Les sources de financement varient. Certains clubs sont soutenus directement par leur ville, région ou république, là où le pétrole coule à flot et génère des milliards de dollars. C’est le cas, notamment, des AK Bars Kazan, de Nijnekamsk ou de Salavat Yulaev d’Oufa, leader actuel de la Superliga et qui participera à la prochaine Coupe Spengler. Le SKA Saint-Pétersbourg doit son salut au géant Gazprom, Magnitogorsk (champion en titre) à l’industrie métallurgique et Togliatti à l’automobile.

swissinfo, Jonathan Hirsch

Le championnat suisse de hockey doit faire face à une concurrence financière toujours plus féroce des pays scandinaves et surtout de la Russie.

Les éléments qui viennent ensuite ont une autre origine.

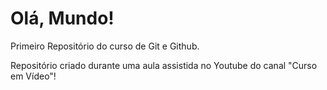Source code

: # Olá, Mundo!
 Primeiro Repositório do curso de Git e Github.

 Repositório criado durante uma aula assistida no Youtube do canal "Curso em Vídeo"!
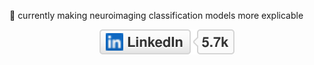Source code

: 🌱 currently making neuroimaging classification models more explicable 


<p align="center">
	<a href="https://www.linkedin.com/in/matiasberrios"><img src="linkedin.svg" alt="LinkedIn"></a>
</p>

Depuis quelques années, la Superliga russe, qui regroupe vingt organisations, attire à coups de salaires mirobolants des joueurs étrangers qui évoluaient en d’autres temps en Suisse ou en Allemagne.

Coup sur coup, Oleg Petrov, Patrick Fischer et Jukka Hentunen, trois des éléments les plus en vue du championnat suisse, viennent de céder au chant des sirènes début novembre. Ils rejoignent en Russie d’autres étrangers qui avaient fait les beaux jours de clubs suisses récemment, comme Andreas Johansson (Genève-Servette), Jamie Heward (Langnau) ou Eric Landry (Bâle).

Seuls quatre étrangers sont autorisés à patiner simultanément dans une équipe russe. Mais pour les clubs, souvent soutenus par des puissantes compagnies pétrolières ou de gaz, recruter des mercenaires est aussi une question de prestige.